総会でいわてワイン振興協議会の設立を確認する関係者ら

 県内のワイナリーや所在自治体などで組織する「いわてワイン振興協議会」が6日、設立された。県内では近年、新しいワイナリー開設の動きが進んでおり、関係機関・団体が一体となり、トップレベルの産地確立や交流人口の拡大などワインを中心とした地域振興を目指す。

 ワイナリーや自治体、研究機関、流通関係者などが一体となり、高品質なワインを生み出す産地の確立や関係県産品の消費拡大、ワインツーリズムによる交流人口の拡大など、ワインを核とした産業振興や地域活性化を図ろうと、協議会を設立した。

 県内のワイナリー等13社とワイナリーのある花巻、平泉など8市町村、JA全農いわて、県で構成。醸造や流通、観光、飲食、ソムリエの方面から関係団体が支える体制となっている。

 同日は、関係者約40人が出席し盛岡市内で設立総会を開き、設置要領を確認し会を正式に設立。引き続き2023年度の事業計画と収支予算を原案通り承認した。

 事業計画では、醸造用ブドウの生産振興をはじめ県産ワインの品質と認知度の向上を図るための栽培技術支援や地理的表示(GI)取得に向けた検討、消費拡大のプロモーションなどに取り組む方針。

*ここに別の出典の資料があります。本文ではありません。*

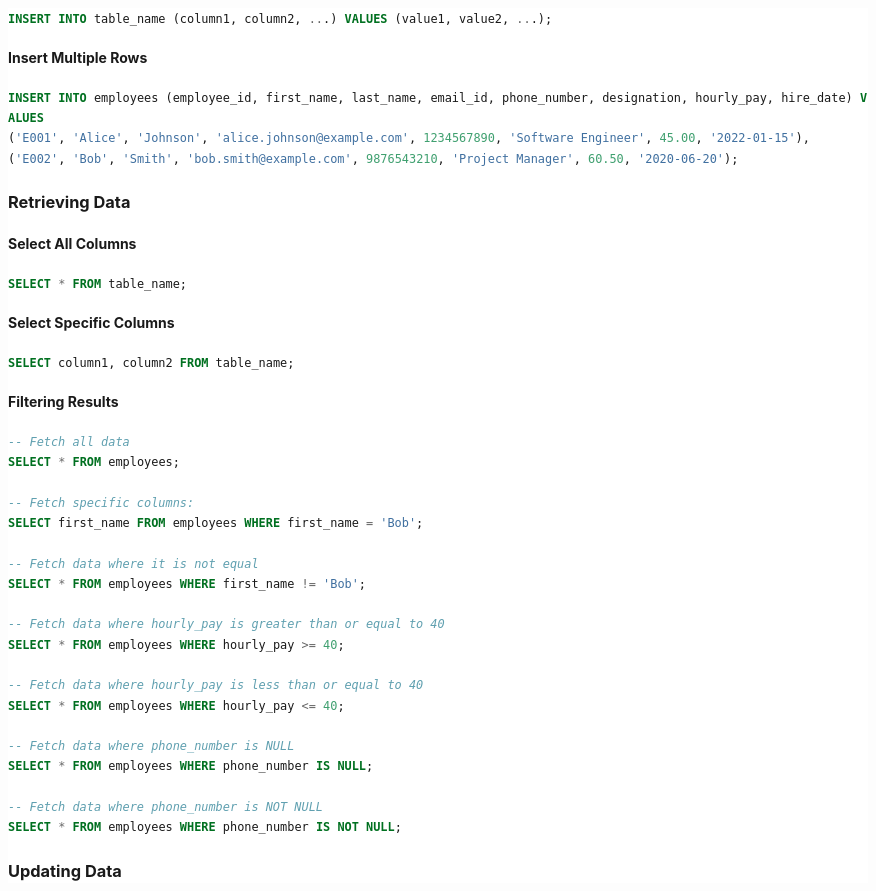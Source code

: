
 ```sql
INSERT INTO table_name (column1, column2, ...) VALUES (value1, value2, ...);
```

#### Insert Multiple Rows

```sql
INSERT INTO employees (employee_id, first_name, last_name, email_id, phone_number, designation, hourly_pay, hire_date) VALUES
('E001', 'Alice', 'Johnson', 'alice.johnson@example.com', 1234567890, 'Software Engineer', 45.00, '2022-01-15'),
('E002', 'Bob', 'Smith', 'bob.smith@example.com', 9876543210, 'Project Manager', 60.50, '2020-06-20');
```

### Retrieving Data

#### Select All Columns

```sql
SELECT * FROM table_name;
```

#### Select Specific Columns

```sql
SELECT column1, column2 FROM table_name;
```

#### Filtering Results

```sql
-- Fetch all data
SELECT * FROM employees;

-- Fetch specific columns:
SELECT first_name FROM employees WHERE first_name = 'Bob';

-- Fetch data where it is not equal
SELECT * FROM employees WHERE first_name != 'Bob';

-- Fetch data where hourly_pay is greater than or equal to 40
SELECT * FROM employees WHERE hourly_pay >= 40;

-- Fetch data where hourly_pay is less than or equal to 40
SELECT * FROM employees WHERE hourly_pay <= 40;

-- Fetch data where phone_number is NULL
SELECT * FROM employees WHERE phone_number IS NULL;

-- Fetch data where phone_number is NOT NULL
SELECT * FROM employees WHERE phone_number IS NOT NULL;
```

### Updating Data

 具体的には、栽培技術の向上を目的とする生産拡大セミナーと現地研修会や醸造技術向上セミナーを開催するほか、県産ワインの取扱店と連携したフェアや、県産食材とタイアップしたイベントを開催する予定。また、品種選定のための試験栽培に取り組み、GI申請に向けては制度の勉強や体制整備について検討し導入の可能性を探る。

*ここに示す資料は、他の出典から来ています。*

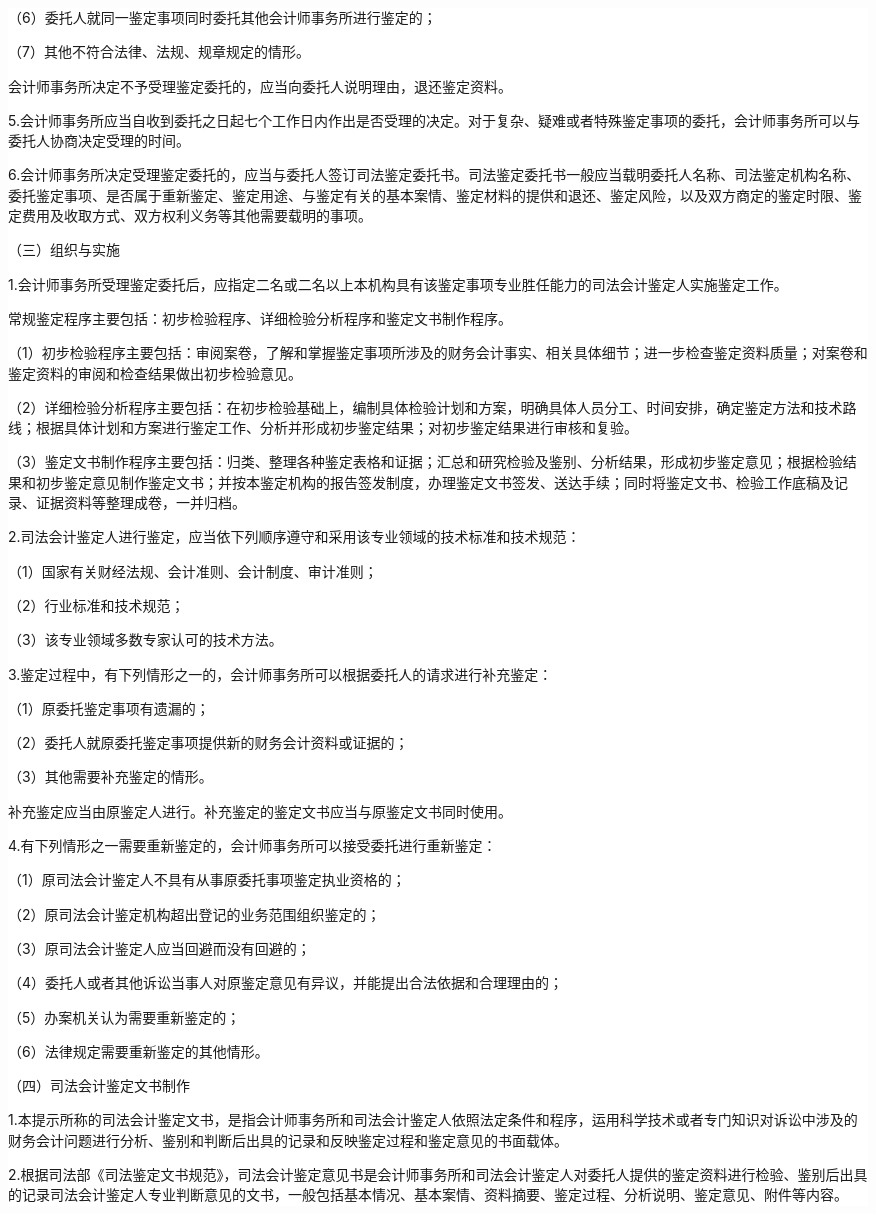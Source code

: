 （6）委托人就同一鉴定事项同时委托其他会计师事务所进行鉴定的；

（7）其他不符合法律、法规、规章规定的情形。

会计师事务所决定不予受理鉴定委托的，应当向委托人说明理由，退还鉴定资料。

5.会计师事务所应当自收到委托之日起七个工作日内作出是否受理的决定。对于复杂、疑难或者特殊鉴定事项的委托，会计师事务所可以与委托人协商决定受理的时间。

6.会计师事务所决定受理鉴定委托的，应当与委托人签订司法鉴定委托书。司法鉴定委托书一般应当载明委托人名称、司法鉴定机构名称、委托鉴定事项、是否属于重新鉴定、鉴定用途、与鉴定有关的基本案情、鉴定材料的提供和退还、鉴定风险，以及双方商定的鉴定时限、鉴定费用及收取方式、双方权利义务等其他需要载明的事项。

（三）组织与实施

1.会计师事务所受理鉴定委托后，应指定二名或二名以上本机构具有该鉴定事项专业胜任能力的司法会计鉴定人实施鉴定工作。

常规鉴定程序主要包括：初步检验程序、详细检验分析程序和鉴定文书制作程序。

（1）初步检验程序主要包括：审阅案卷，了解和掌握鉴定事项所涉及的财务会计事实、相关具体细节；进一步检查鉴定资料质量；对案卷和鉴定资料的审阅和检查结果做出初步检验意见。

（2）详细检验分析程序主要包括：在初步检验基础上，编制具体检验计划和方案，明确具体人员分工、时间安排，确定鉴定方法和技术路线；根据具体计划和方案进行鉴定工作、分析并形成初步鉴定结果；对初步鉴定结果进行审核和复验。

（3）鉴定文书制作程序主要包括：归类、整理各种鉴定表格和证据；汇总和研究检验及鉴别、分析结果，形成初步鉴定意见；根据检验结果和初步鉴定意见制作鉴定文书；并按本鉴定机构的报告签发制度，办理鉴定文书签发、送达手续；同时将鉴定文书、检验工作底稿及记录、证据资料等整理成卷，一并归档。

2.司法会计鉴定人进行鉴定，应当依下列顺序遵守和采用该专业领域的技术标准和技术规范：

（1）国家有关财经法规、会计准则、会计制度、审计准则；

（2）行业标准和技术规范；

（3）该专业领域多数专家认可的技术方法。

3.鉴定过程中，有下列情形之一的，会计师事务所可以根据委托人的请求进行补充鉴定：

（1）原委托鉴定事项有遗漏的；

（2）委托人就原委托鉴定事项提供新的财务会计资料或证据的；

（3）其他需要补充鉴定的情形。

补充鉴定应当由原鉴定人进行。补充鉴定的鉴定文书应当与原鉴定文书同时使用。

4.有下列情形之一需要重新鉴定的，会计师事务所可以接受委托进行重新鉴定：

（1）原司法会计鉴定人不具有从事原委托事项鉴定执业资格的；

（2）原司法会计鉴定机构超出登记的业务范围组织鉴定的；

（3）原司法会计鉴定人应当回避而没有回避的；

（4）委托人或者其他诉讼当事人对原鉴定意见有异议，并能提出合法依据和合理理由的；

（5）办案机关认为需要重新鉴定的；

（6）法律规定需要重新鉴定的其他情形。

（四）司法会计鉴定文书制作

1.本提示所称的司法会计鉴定文书，是指会计师事务所和司法会计鉴定人依照法定条件和程序，运用科学技术或者专门知识对诉讼中涉及的财务会计问题进行分析、鉴别和判断后出具的记录和反映鉴定过程和鉴定意见的书面载体。

2.根据司法部《司法鉴定文书规范》，司法会计鉴定意见书是会计师事务所和司法会计鉴定人对委托人提供的鉴定资料进行检验、鉴别后出具的记录司法会计鉴定人专业判断意见的文书，一般包括基本情况、基本案情、资料摘要、鉴定过程、分析说明、鉴定意见、附件等内容。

 会長に選出された岩手くずまきワイン社長の鈴木重男葛巻町長は「新たな岩手の産業としてワインが伸びると期待ができる。歴史は世界に比べて短いが、岩手で新たな品種を作る努力をしながら、取り組みに磨きを掛けたい」と意欲を示した。

 本県は寒暖の差が大きく、北上高地を中心に広がる南向きの緩斜面や石灰質土壌など醸造用ブドウの栽培に適した環境・地質などを有し、県内では花巻市や大船渡市などで新しいワイナリーが開設され、現在17社が個性豊かなワイン作りなどを行っている。県産ワインは国内外コンクールで多数の受賞歴があり高評価を得ており、ブランド力向上に向けGI取得機運の高まりもある。

 国税庁のまとめによると、国産ブドウのみを原料に国内製造された日本ワインの21年本県生産量は425キロリットルで全国5位で、トップの山梨県の10分の1にも届いていない状況。